Disclaimer – We are not providing any legal advice or consultation pertaining to GDPR or other compliance issues. Please consult with your legal teams and resources to ensure they are aware of their obligations under applicable regulations.
With GDPR coming into force on 25th May 2018 the clock is ticking to get your business fully GDPR compliant.
A topic that keeps coming up that businesses are eager to know is what will happen if they are found to be non-compliant with GDPR after the go live date?
It’s widely known that if found to be non-compliant then the business can incur fines of up to 20 million euros or 4% of their annual turnover (whichever is higher), but this is not the only penalty that can be expected and according to Article 83 of the GDPR it ultimately depends on the infringement that has occurred to what penalty can be expected.

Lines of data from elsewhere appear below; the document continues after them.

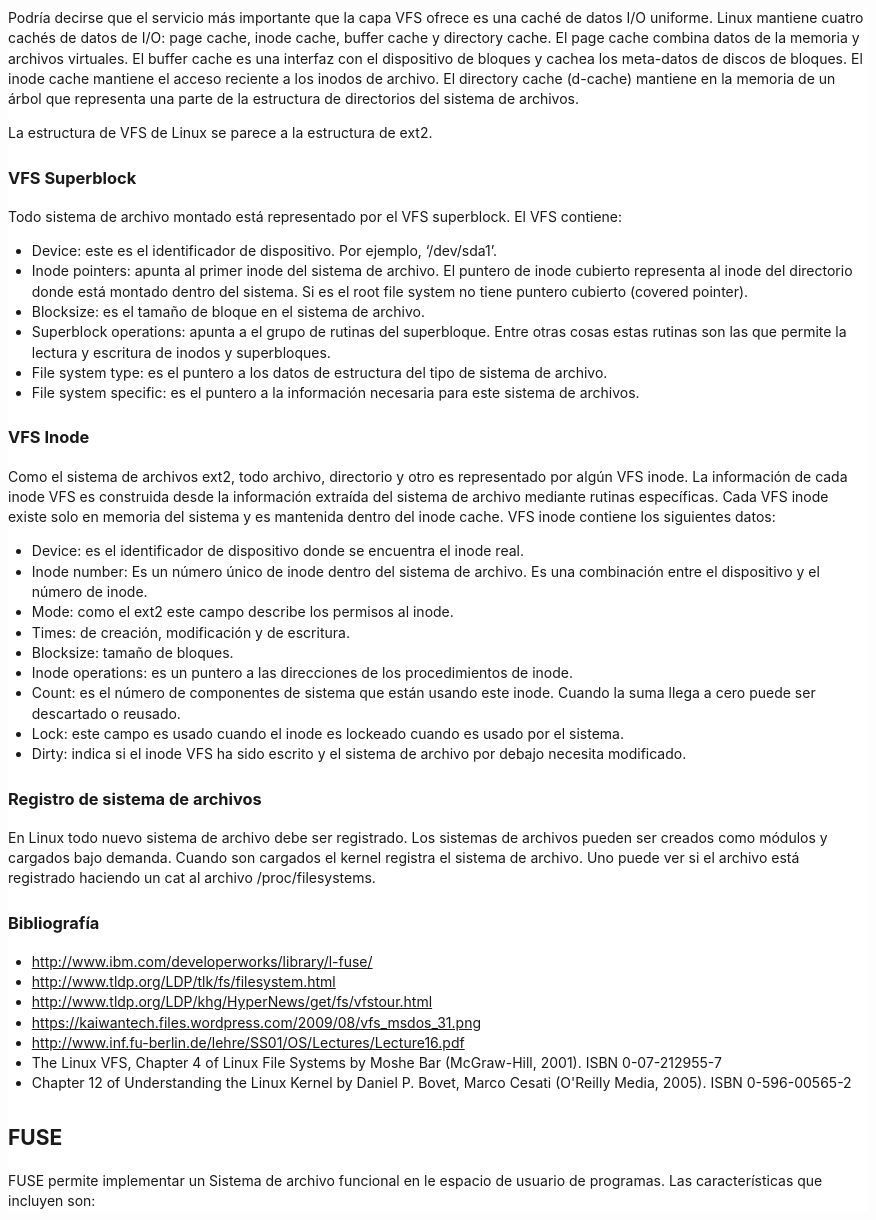 Podría decirse que el servicio más importante que la capa VFS ofrece es una caché de datos I/O uniforme. Linux mantiene cuatro cachés de datos de I/O: page cache, inode cache, buffer cache y directory cache. El page cache combina datos de la memoria y archivos virtuales. El buffer cache es una interfaz con el dispositivo de bloques y cachea los meta-datos de discos de bloques. El inode cache mantiene el acceso reciente a los inodos de archivo. El directory cache (d-cache) mantiene en la memoria de un árbol que representa una parte de la estructura de directorios del sistema de archivos. 

La estructura de VFS de Linux se parece a la estructura de ext2.
### VFS Superblock
Todo sistema de archivo montado está representado por el VFS superblock. El VFS contiene:

- Device: este es el identificador de dispositivo. Por ejemplo, ‘/dev/sda1’.
- Inode pointers: apunta al primer inode del sistema de archivo. El puntero de inode cubierto representa al inode del directorio donde está montado dentro del sistema. Si es el root file system no tiene puntero cubierto (covered pointer).
- Blocksize: es el tamaño de bloque en el sistema de archivo.
- Superblock operations: apunta a el grupo de rutinas del superbloque. Entre otras cosas estas rutinas son las que permite la lectura y escritura de inodos y superbloques.
- File system type: es el puntero a los datos de estructura del tipo de sistema de archivo.
- File system specific: es el puntero a la información necesaria para este sistema de archivos.
### VFS Inode
Como el sistema de archivos ext2, todo archivo, directorio y otro es representado por algún VFS inode. La información de cada inode VFS es construida desde la información extraída del sistema de archivo mediante rutinas específicas. Cada VFS inode existe solo en memoria del sistema y es mantenida dentro del inode cache. VFS inode contiene los siguientes datos:

- Device: es el identificador de dispositivo donde se encuentra el inode real.
- Inode number: Es un número único de inode dentro del sistema de archivo. Es una combinación entre el dispositivo y el número de inode.
- Mode: como el ext2 este campo describe los permisos al inode.
- Times: de creación, modificación y de escritura.
- Blocksize: tamaño de bloques.
- Inode operations: es un puntero a las direcciones de los procedimientos de inode.
- Count: es el número de componentes de sistema que están usando este inode. Cuando la suma llega a cero puede ser descartado o reusado.
- Lock: este campo es usado cuando el inode es lockeado cuando es usado por el sistema.
- Dirty: indica si el inode VFS ha sido escrito y el sistema de archivo por debajo necesita modificado.
### Registro de sistema de archivos
En Linux todo nuevo sistema de archivo debe ser registrado. Los sistemas de archivos pueden ser creados como módulos y cargados bajo demanda. Cuando son cargados el kernel registra el sistema de archivo. Uno puede ver si el archivo está registrado haciendo un cat al archivo /proc/filesystems.
### Bibliografía
- <http://www.ibm.com/developerworks/library/l-fuse/>
- <http://www.tldp.org/LDP/tlk/fs/filesystem.html>
- <http://www.tldp.org/LDP/khg/HyperNews/get/fs/vfstour.html>
- <https://kaiwantech.files.wordpress.com/2009/08/vfs_msdos_31.png>
- <http://www.inf.fu-berlin.de/lehre/SS01/OS/Lectures/Lecture16.pdf>
- The Linux VFS, Chapter 4 of Linux File Systems by Moshe Bar (McGraw-Hill, 2001). ISBN 0-07-212955-7
- Chapter 12 of Understanding the Linux Kernel by Daniel P. Bovet, Marco Cesati (O'Reilly Media, 2005). ISBN 0-596-00565-2
## FUSE
FUSE permite implementar un Sistema de archivo funcional en le espacio de usuario de programas. Las características que incluyen son:
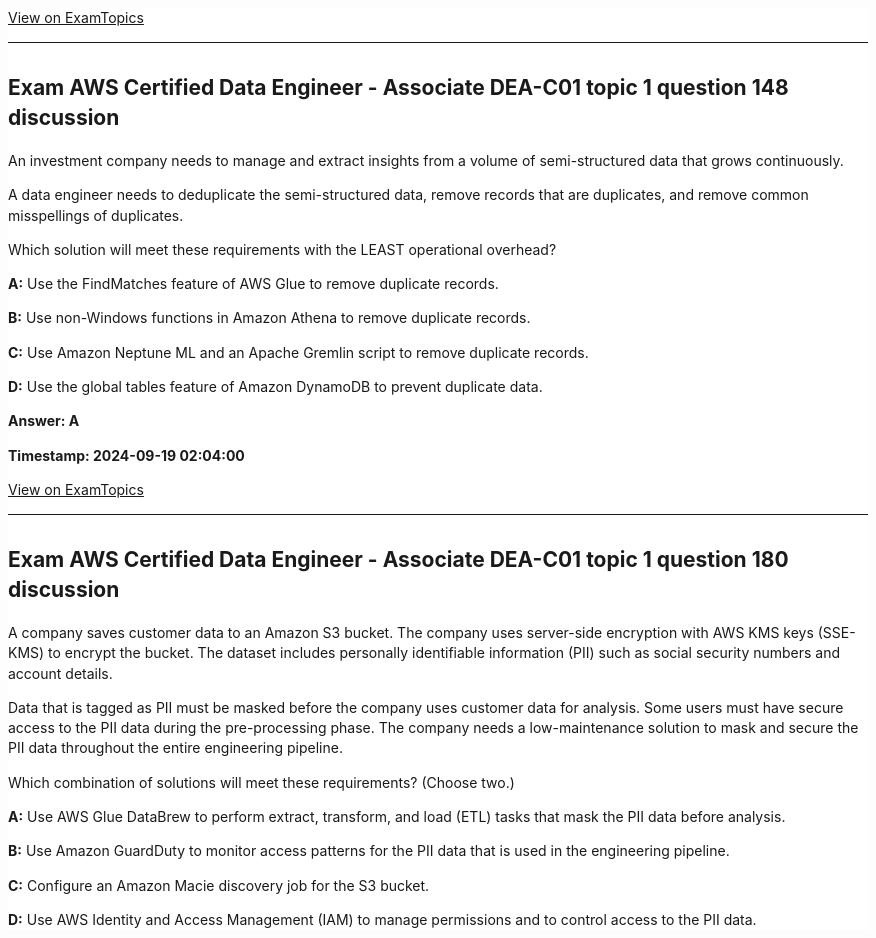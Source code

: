 [View on ExamTopics](https://www.examtopics.com/discussions/amazon/view/147168-exam-aws-certified-data-engineer-associate-dea-c01-topic-1/)

----------------------------------------

## Exam AWS Certified Data Engineer - Associate DEA-C01 topic 1 question 148 discussion

An investment company needs to manage and extract insights from a volume of semi-structured data that grows continuously.

A data engineer needs to deduplicate the semi-structured data, remove records that are duplicates, and remove common misspellings of duplicates.

Which solution will meet these requirements with the LEAST operational overhead?

**A:** Use the FindMatches feature of AWS Glue to remove duplicate records.

**B:** Use non-Windows functions in Amazon Athena to remove duplicate records.

**C:** Use Amazon Neptune ML and an Apache Gremlin script to remove duplicate records.

**D:** Use the global tables feature of Amazon DynamoDB to prevent duplicate data.



**Answer: A**

**Timestamp: 2024-09-19 02:04:00**

[View on ExamTopics](https://www.examtopics.com/discussions/amazon/view/147823-exam-aws-certified-data-engineer-associate-dea-c01-topic-1/)

----------------------------------------

## Exam AWS Certified Data Engineer - Associate DEA-C01 topic 1 question 180 discussion

A company saves customer data to an Amazon S3 bucket. The company uses server-side encryption with AWS KMS keys (SSE-KMS) to encrypt the bucket. The dataset includes personally identifiable information (PII) such as social security numbers and account details.

Data that is tagged as PII must be masked before the company uses customer data for analysis. Some users must have secure access to the PII data during the pre-processing phase. The company needs a low-maintenance solution to mask and secure the PII data throughout the entire engineering pipeline.

Which combination of solutions will meet these requirements? (Choose two.)

**A:** Use AWS Glue DataBrew to perform extract, transform, and load (ETL) tasks that mask the PII data before analysis.

**B:** Use Amazon GuardDuty to monitor access patterns for the PII data that is used in the engineering pipeline.

**C:** Configure an Amazon Macie discovery job for the S3 bucket.

**D:** Use AWS Identity and Access Management (IAM) to manage permissions and to control access to the PII data.
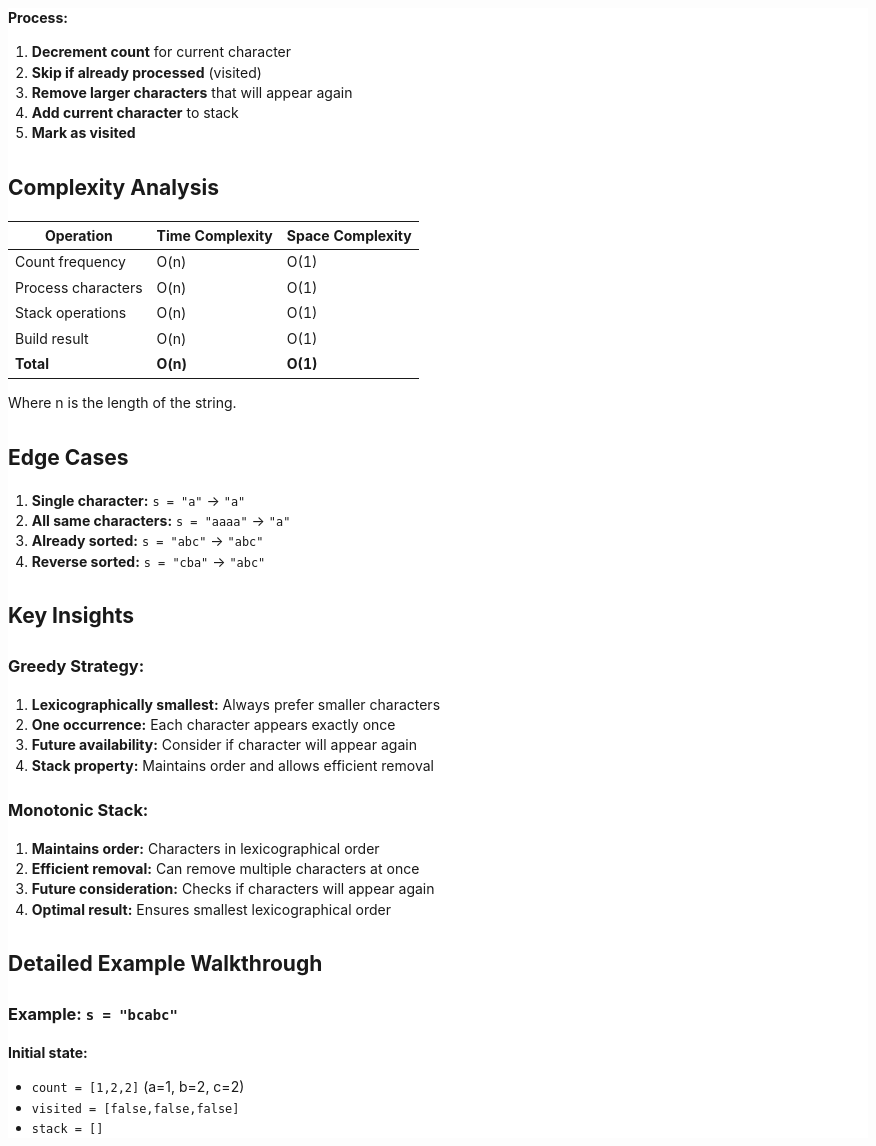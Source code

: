 **Process:**
1. **Decrement count** for current character
2. **Skip if already processed** (visited)
3. **Remove larger characters** that will appear again
4. **Add current character** to stack
5. **Mark as visited**

## Complexity Analysis

| Operation | Time Complexity | Space Complexity |
|-----------|----------------|------------------|
| Count frequency | O(n) | O(1) |
| Process characters | O(n) | O(1) |
| Stack operations | O(n) | O(1) |
| Build result | O(n) | O(1) |
| **Total** | **O(n)** | **O(1)** |

Where n is the length of the string.

## Edge Cases

1. **Single character:** `s = "a"` → `"a"`
2. **All same characters:** `s = "aaaa"` → `"a"`
3. **Already sorted:** `s = "abc"` → `"abc"`
4. **Reverse sorted:** `s = "cba"` → `"abc"`

## Key Insights

### Greedy Strategy:
1. **Lexicographically smallest:** Always prefer smaller characters
2. **One occurrence:** Each character appears exactly once
3. **Future availability:** Consider if character will appear again
4. **Stack property:** Maintains order and allows efficient removal

### Monotonic Stack:
1. **Maintains order:** Characters in lexicographical order
2. **Efficient removal:** Can remove multiple characters at once
3. **Future consideration:** Checks if characters will appear again
4. **Optimal result:** Ensures smallest lexicographical order

## Detailed Example Walkthrough

### Example: `s = "bcabc"`

**Initial state:**
- `count = [1,2,2]` (a=1, b=2, c=2)
- `visited = [false,false,false]`
- `stack = []`
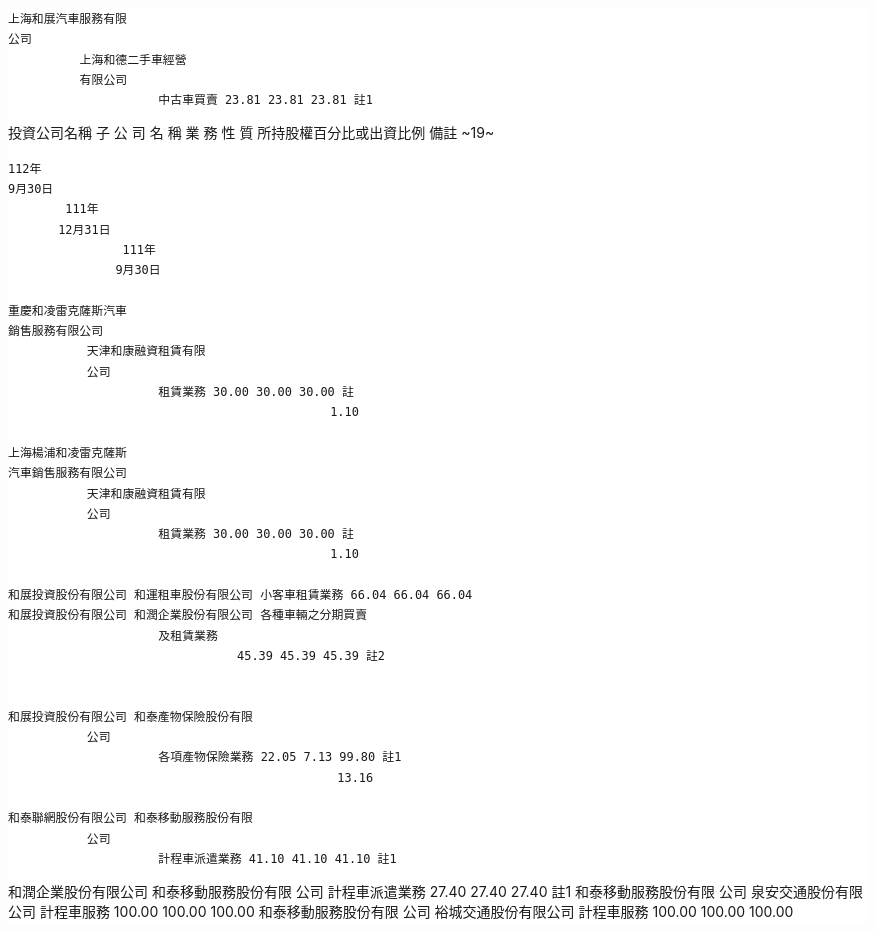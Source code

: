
 ```
上海和展汽車服務有限
公司
          上海和德二手車經營
          有限公司
                     中古車買賣 23.81 23.81 23.81 註1

```

投資公司名稱 子 公 司 名 稱 業 務 性 質 所持股權百分比或出資比例 備註
~19~

```
112年
9月30日
        111年
       12月31日
                111年
               9月30日

重慶和凌雷克薩斯汽車
銷售服務有限公司
           天津和康融資租賃有限
           公司
                     租賃業務 30.00 30.00 30.00 註
                                             1.10
                                               
上海楊浦和凌雷克薩斯
汽車銷售服務有限公司
           天津和康融資租賃有限
           公司
                     租賃業務 30.00 30.00 30.00 註
                                             1.10
                                               
和展投資股份有限公司 和運租車股份有限公司 小客車租賃業務 66.04 66.04 66.04
和展投資股份有限公司 和潤企業股份有限公司 各種車輛之分期買賣
                     及租賃業務
                                45.39 45.39 45.39 註2
                                               

和展投資股份有限公司 和泰產物保險股份有限
           公司
                     各項產物保險業務 22.05 7.13 99.80 註1
                                              13.16
                                                
和泰聯網股份有限公司 和泰移動服務股份有限
           公司
                     計程車派遣業務 41.10 41.10 41.10 註1

```

和潤企業股份有限公司 和泰移動服務股份有限 公司 計程車派遣業務 27.40 27.40 27.40 註1 和泰移動服務股份有限 公司 泉安交通股份有限公司 計程車服務 100.00 100.00 100.00 和泰移動服務股份有限 公司 裕城交通股份有限公司 計程車服務 100.00 100.00 100.00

Artice 83 dictates that there are two levels when it comes to the administrative fines for non-compliance, level one and level two. As a general rule, breaches of the Controller or Processor will result in a fine from level one, and breaches of the data subjects rights and freedoms will result in a fine from level two.
- Level One: up to 10 million euros or 2% of the annual turnover
- Level Two: up to 20 million euros or 4% of the annual turnover
The value that is decided upon is not strictly defined and it is largely dependant upon the behaviour of the business and the reasoning for why the non-compliance has taken place. If the business in question actively reports that there has been a breach, takes steps to minimise the damage and can prove that steps were in place beforehand to avoid the breach and to comply, then the authorities will take this into consideration.
The decision of the actual amount of the fine will be down to the authority to decide, when deciding they have the scope to:
- Impose a lower fine
- Issue a warning
- Order Compliance with data subject requests
- Communicate the personal data breach directly to the data subject
In order to reduce the odds of receiving a maximum fine in the event of a data breach, businesses need to ensure that they have satisfactory policies and procedures in place to be able to identify breaches, actions that need to be completed in the event of a breach etc. Businesses should actively communicate the breach with the authorities and ensure that they do all they can to help and comply with the authority.